![[personal profile]](https://www.dreamwidth.org/img/silk/identity/user.png)
the beginning of the end
[OT from cottage renovations]
this is the last day in the field, time to get my aching self into motion and back to the job site. yesterday was a big push and a lot got done, but several of us are paying for it this morning in a direct physical way.
by the end of the day we won't have finished our little project, just one home out of the many, but we will have boosted it along and next week others will follow to do more. incremental progress is the only kind that can be achieved; this morning I'm feeling even more finite than usual. but it's worthwhile to be doing this, and how anybody could sustain it for the longer stretches that many have is beyond me at this particular moment.
a quick word (well, two of them) to anybody who might be reading this among those whose contributions made this trip possible: thank you.
we are as much the beneficiaries of your generosity as those to whom our efforts are explicitly directed.
pictoral coverage resumes this evening.
no subject
I think after awhile, the body gives up fighting, and the physiological need of staying alive kicks into gear; as Maslow calls them, Excretion, Eating, Drinking and Breathing.

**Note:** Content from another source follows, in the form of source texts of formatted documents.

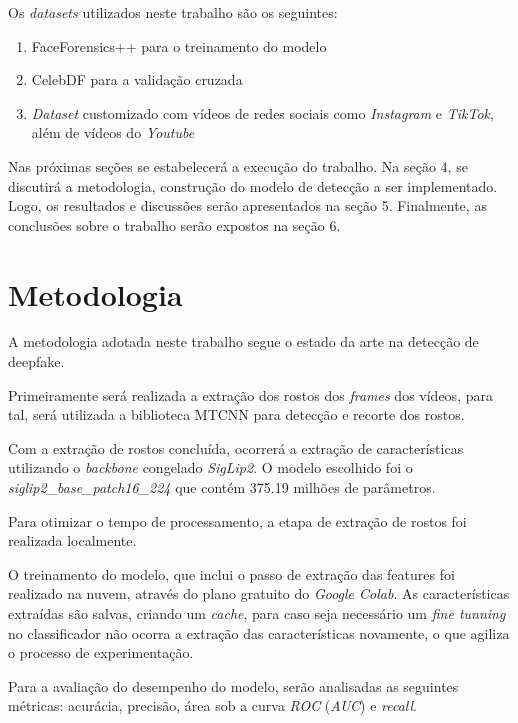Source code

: \documentclass[12pt]{article}
\begin{document}
Os \textit{datasets} utilizados neste trabalho são os seguintes:
\begin{enumerate}
  \item FaceForensics++ para o treinamento do modelo \cite{rosslerFaceForensicsLearningDetect2019}
  \item CelebDF para a validação cruzada \cite{liCelebDFLargescaleChallenging2020}
  \item \textit{Dataset} customizado com vídeos de redes sociais como \textit{Instagram}
   e \textit{TikTok}, além de vídeos do \textit{Youtube}
\end{enumerate}

Nas próximas seções se estabelecerá a execução do trabalho.
Na seção 4, se discutirá a metodologia, construção do modelo de detecção a ser
implementado. Logo, os resultados e 
discussões serão apresentados na seção 5.
Finalmente, as conclusões sobre o trabalho serão expostos na seção 6.

\section{Metodologia}
A metodologia adotada neste trabalho segue o estado da arte na detecção de deepfake.

Primeiramente será realizada a extração dos rostos dos \textit{frames} dos vídeos, para tal,
será utilizada a biblioteca MTCNN para detecção e recorte dos rostos. \cite{7553523,zhang2017detecting}

Com a extração de rostos concluída, ocorrerá a extração de características utilizando o \textit{backbone}
congelado \textit{SigLip2}. O modelo escolhido foi o \textit{siglip2\_base\_patch16\_224}
que contém 375.19 milhões de parâmetros. \cite{tschannen2025siglip2multilingualvisionlanguage}

Para otimizar o tempo de processamento, a etapa de extração de rostos foi realizada localmente.

O treinamento do modelo, que inclui o passo de extração das features foi realizado na nuvem, através do plano
gratuito do \textit{Google Colab}. As características extraídas são salvas, criando um \textit{cache},
para caso seja necessário um \textit{fine tunning} no classificador não ocorra a
extração das características novamente, o que agiliza o processo de experimentação.

Para a avaliação do desempenho do modelo, serão analisadas as seguintes métricas: acurácia, precisão,
área sob a curva \textit{ROC} (\textit{AUC}) e \textit{recall}. \cite{sharmaSystematicLiteratureReview2025}
\end{document}
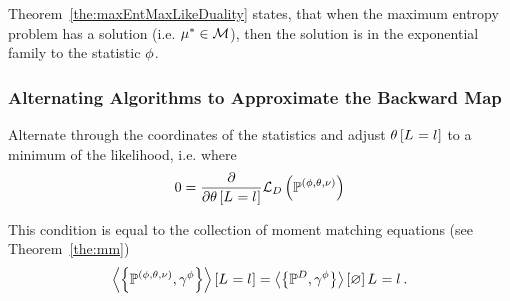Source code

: %
Theorem~\ref{the:maxEntMaxLikeDuality} states, that when the maximum entropy problem has a solution (i.e. $\mu^*\in\mathcal{M}$), then the solution is in the exponential family to the statistic $\phi$.


\subsubsection{Alternating Algorithms to Approximate the Backward Map}\label{sec:alternatingBackwardMap}




Alternate through the coordinates of the statistics and adjust $\theta\left[L_{}=l_{}\right]$ to a minimum of the likelihood, i.e. where
\begin{align*}
	0 = \frac{\partial}{\partial \theta\left[L_{}=l_{}\right]} \mathcal{L}_{D}\left(\mathbb{P}^{(\phi,\theta,\nu)}\right)
\end{align*}

This condition is equal to the collection of moment matching equations (see Theorem~\ref{the:mm})
\begin{align*}
	\left\langle \left\{\mathbb{P}^{(\phi,\theta,\nu)},\gamma^{\phi}\right\}\right\rangle \left[ L_{}=l_{} \right] = \left\langle \left\{\mathbb{P}^{D},\gamma^{\phi}\right\}\right\rangle \left[ \varnothing \right]{L_{}=l_{}} \, . 
\end{align*}


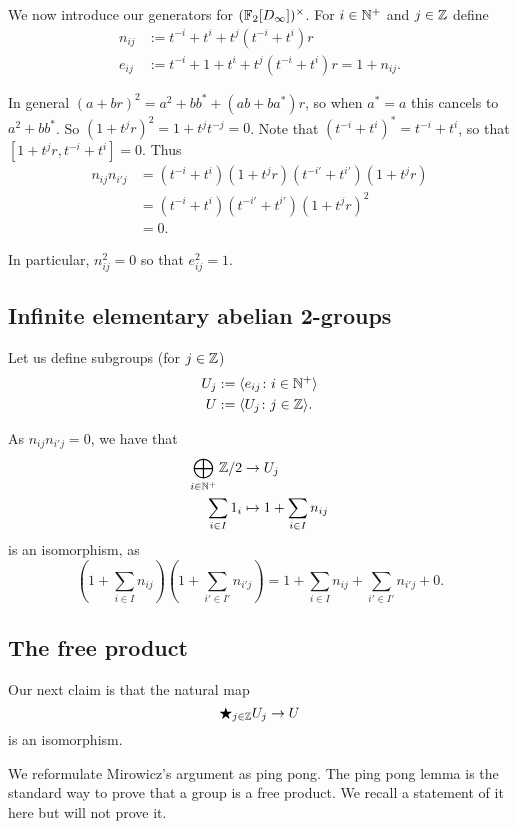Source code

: We now introduce our generators for $(\mathbb{F}_2[D_\infty])^\times$.
For $i \in \mathbb{N}^+$ and $j \in \mathbb{Z}$ define
\begin{align*}
    n_{ij} &:= t^{-i} + t^i + t^j (t^{-i} + t^i) r \\
    e_{ij} &:= t^{-i} + 1 + t^i + t^j (t^{-i} + t^i) r = 1 + n_{ij}.
\end{align*}

In general $(a + br)^2 = a^2 + bb^* + (ab + ba^*)r$, so when $a^* = a$ this cancels to $a^2 + bb^*$.
So $(1 + t^j r)^2 = 1 + t^j t^{-j} = 0$.
Note that $(t^{-i} + t^i)^* = t^{-i} + t^i$, so that $[1 + t^j r, t^{-i} + t^i] = 0$.
Thus
\begin{align*}
    n_{ij} n_{i'j}
    &= (t^{-i} + t^i) (1 + t^j r) (t^{-i'} + t^{i'}) (1 + t^j r) \\
    &= (t^{-i} + t^i) (t^{-i'} + t^{i'}) (1 + t^j r)^2 \\
    &= 0.
\end{align*}

In particular, $n_{ij}^2 = 0$ so that $e_{ij}^2 = 1$.

\subsection*{Infinite elementary abelian 2-groups}

Let us define subgroups (for $j \in \mathbb{Z}$)
\begin{align*}
    U_j &:= \langle  e_{ij} \colon i \in \mathbb{N}^+ \rangle \\
    U &:= \langle U_j \colon j \in \mathbb{Z} \rangle.
\end{align*}

As $n_{ij} n_{i'j} = 0$, we have that
\begin{align*}
    \bigoplus_{i \in \mathbb{N}^+} \mathbb{Z}/2 &\to U_j \\
    \sum_{i \in I} 1_i &\mapsto 1 + \sum_{i \in I} n_{ij}
\end{align*}
is an isomorphism, as \[
    (1 + \sum_{i \in I} n_{ij}) (1 + \sum_{i' \in I'}n_{i'j}) = 1 + \sum_{i \in I} n_{ij} + \sum_{i' \in I'}n_{i'j} + 0.
\]

\subsection*{The free product}

Our next claim is that the natural map \[
    \bigstar_{j \in \mathbb{Z}} U_j \to U
\] is an isomorphism.

We reformulate Mirowicz's argument as ping pong.
The ping pong lemma is the standard way to prove that a group is a free product.
We recall a statement of it here but will not prove it.

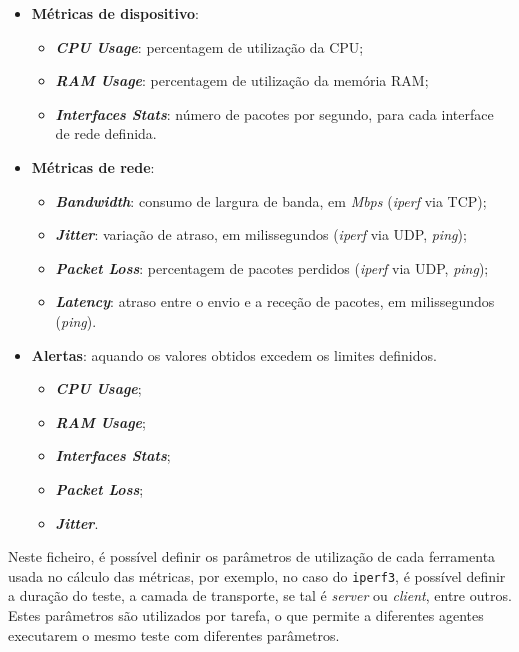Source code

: \documentclass[a4paper,12pt]{scrreprt}
\begin{document}
\begin{itemize}
    \item \textbf{Métricas de dispositivo}:
    \begin{itemize}
        \item \textbf{\textit{CPU Usage}}: percentagem de utilização da CPU;
        \item \textbf{\textit{RAM Usage}}: percentagem de utilização da memória RAM;
        \item \textbf{\textit{Interfaces Stats}}: número de pacotes por segundo,
            para cada interface de rede definida.
    \end{itemize}
    \item \textbf{Métricas de rede}:
    \begin{itemize}
        \item \textbf{\textit{Bandwidth}}: consumo de largura de banda, em \textit{Mbps} (\textit{iperf} via TCP);
        \item \textbf{\textit{Jitter}}: variação de atraso, em milissegundos (\textit{iperf} via UDP, \textit{ping});
        \item \textbf{\textit{Packet Loss}}: percentagem de pacotes perdidos (\textit{iperf} via UDP, \textit{ping});
        \item \textbf{\textit{Latency}}: atraso entre o envio e a receção de pacotes, em milissegundos (\textit{ping}).
    \end{itemize}
    \item \textbf{Alertas}: aquando os valores obtidos excedem os limites definidos.
    \begin{itemize}
        \item \textbf{\textit{CPU Usage}};
        \item \textbf{\textit{RAM Usage}};
        \item \textbf{\textit{Interfaces Stats}};
        \item \textbf{\textit{Packet Loss}};
        \item \textbf{\textit{Jitter}}.
    \end{itemize}
\end{itemize}

Neste ficheiro, é possível definir os parâmetros de utilização de cada ferramenta usada no cálculo das métricas,
por exemplo, no caso do \texttt{iperf3}, é possível definir a duração do teste, a camada de transporte, se tal é
\textit{server} ou \textit{client}, entre outros. Estes parâmetros são utilizados por tarefa, o que permite a
diferentes agentes executarem o mesmo teste com diferentes parâmetros.
\end{document}
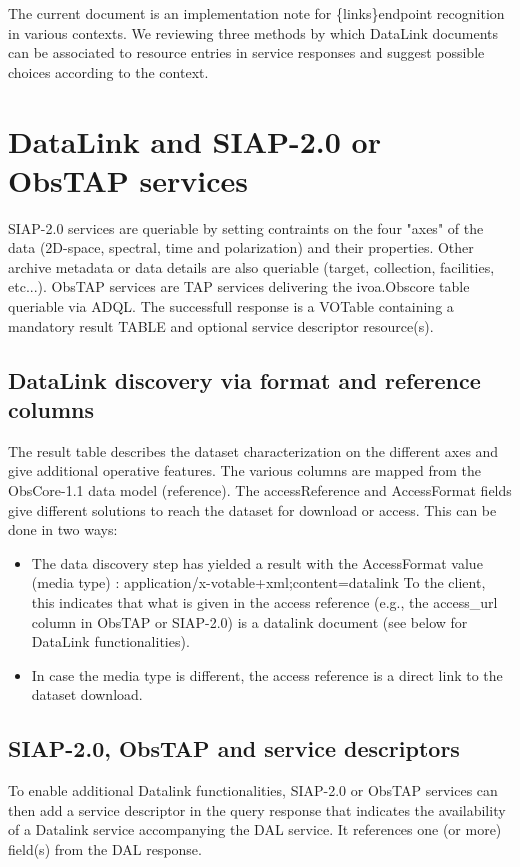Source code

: \documentclass[11pt,a4paper]{ivoa}
\newcommand{\blinks}{\{links\}}
\begin{document}
The  current document  is an implementation note for \blinks endpoint recognition in various contexts.
We reviewing three methods by which DataLink documents can be associated to  resource entries in service responses and suggest possible choices according to the context. 

\section{DataLink and SIAP-2.0 or ObsTAP services}

SIAP-2.0 \citep{2015ivoa.spec.1223D} services  are queriable by setting contraints on the four "axes" of the data (2D-space, spectral, time and polarization) and their properties. Other archive metadata or data details are also queriable  (target, collection, facilities, etc...). ObsTAP services are TAP services delivering the ivoa.Obscore table queriable via ADQL. The successfull response is a VOTable containing a mandatory  result TABLE and optional service descriptor resource(s).

\subsection{DataLink discovery via format and reference columns}
The result table describes the dataset characterization on the different axes and give additional operative features. The various columns are mapped from the ObsCore-1.1 data model (reference). The accessReference and AccessFormat fields give different solutions to reach the dataset for download or access.  This can be done in two ways: 
\begin{itemize}
\item The data discovery step has yielded a result with the AccessFormat value (media type) : application/x-votable+xml;content=datalink
 To the client, this indicates that what is given in the access reference (e.g., the access\_url column in ObsTAP or SIAP-2.0)  is a datalink document (see below for DataLink functionalities). 
\item In case the media type is different, the access reference is a direct link to the dataset download. 
\end{itemize}

\subsection{SIAP-2.0, ObsTAP and service descriptors}
To  enable additional Datalink functionalities, SIAP-2.0 or ObsTAP services can then add a service descriptor in the query response that indicates the availability of a Datalink service accompanying the DAL service.  It references one (or more) field(s) from the DAL response.
\end{document}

The sleepless nights end because of exhaustion. Food becomes a necessary sustainment no matter what it is or how it's prepared. We reach our breaking point and then find out it's only our bending point.
"That which doesn't kill you, makes you stronger." Who is the wise guy who pontificated those words? W.C. Fields!?
no subject
(Anonymous) 2008-03-29 09:29 pm (UTC)(link)In the meantime, I'm glad you had a chance to be seduced by 'incidental texture' before you were too tired to lift your camera. It was a lovely sidebar to the recordation of your inspiring group effort.